Aww what a pretty little kitty! I'm so glad she's found a good home to go to!!!


----------



## spike481 (Nov 13, 2004)

She has only momentarily met Smooth and Eclaire. They slipped into the room once while I was coming out with my hands full. She was more interested in eating than meeting anyone.


----------



## jessamica8 (Aug 17, 2004)

That poor baby! Iagree, she's very lucky to have found a good home ... and you are so wonderful for taking in and taking such good care of these cats! She's a beauty, and I hope she fits right in and heals up well.


----------



## DesnBaby (Apr 18, 2004)

Poor girl  , she looks like Eclaire though :wink: . Great to know that you took care of her  .


----------



## Hana (May 29, 2004)

She looks so much like Eclaire!!!
What a gorgeous kitty...I have to tell you, I ended up sitting here with tears running down my face, just at how cruel someone could be to throw a kitten out of a moving car, and because you and your wife are just amazing people for taking in yet another cat.


----------



## spike481 (Nov 13, 2004)

Thank you all for your support.


----------



## BaileyAndSammi (Oct 13, 2004)

Oh that just breaks my heart that someone would want to "throw away" such a beautiful baby!
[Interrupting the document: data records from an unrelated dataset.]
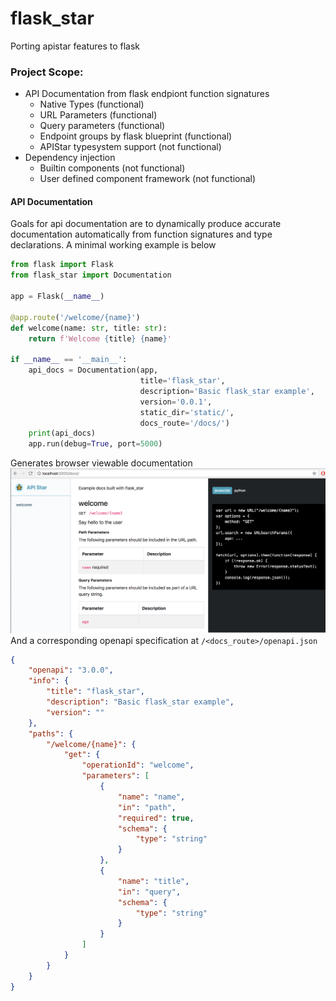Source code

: # flask_star
Porting apistar features to flask

### Project Scope:
 - API Documentation from flask endpiont function signatures
    - Native Types (functional)
    - URL Parameters (functional)
    - Query parameters (functional)
    - Endpoint groups by flask blueprint (functional)
    - APIStar typesystem support (not functional)
 - Dependency injection
    - Builtin components (not functional)
    - User defined component framework (not functional)

#### API Documentation
Goals for api documentation are to dynamically produce accurate documentation automatically from function signatures and type declarations. A minimal working example is below
```python
from flask import Flask
from flask_star import Documentation

app = Flask(__name__)

@app.route('/welcome/{name}')
def welcome(name: str, title: str):
    return f'Welcome {title} {name}'

if __name__ == '__main__':
    api_docs = Documentation(app,
                             title='flask_star',
                             description='Basic flask_star example',
                             version='0.0.1',
                             static_dir='static/',
                             docs_route='/docs/')
    print(api_docs)
    app.run(debug=True, port=5000)
```
Generates browser viewable documentation
![myimage](examples/basic/docs.png)
And a corresponding openapi specification at `/<docs_route>/openapi.json`
```json
{                                                                 
    "openapi": "3.0.0",                                           
    "info": {                                                     
        "title": "flask_star",                                    
        "description": "Basic flask_star example",                
        "version": ""                                             
    },                                                            
    "paths": {                                                    
        "/welcome/{name}": {                                      
            "get": {                                              
                "operationId": "welcome",                         
                "parameters": [                                   
                    {                                             
                        "name": "name",                           
                        "in": "path",                             
                        "required": true,                         
                        "schema": {                               
                            "type": "string"                      
                        }                                         
                    },                                            
                    {                                             
                        "name": "title",                          
                        "in": "query",                            
                        "schema": {                               
                            "type": "string"                      
                        }                                         
                    }                                             
                ]                                                 
            }                                                     
        }                                                         
    }                                                             
}
```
I am so happy there are wonderful people like you to take these sweet babies in and give them the love and compassion they deserve. 
Best wishes to you and Millie!


----------



## Celebsilmare (Aug 9, 2004)

Sounds like someone, got a kitten, didn't take care of it, it got fleas and mites, so rather than be a decent human being and taking it somewher to find it a new home, they justtoss it out the window. GRRRRR. It's just like the box of kitten someone threw out a car by my place. I couldn't afford to take care of them, so I took them to my vet and he was happy to find them some homes. Some people actually claimed some when I first brought them in!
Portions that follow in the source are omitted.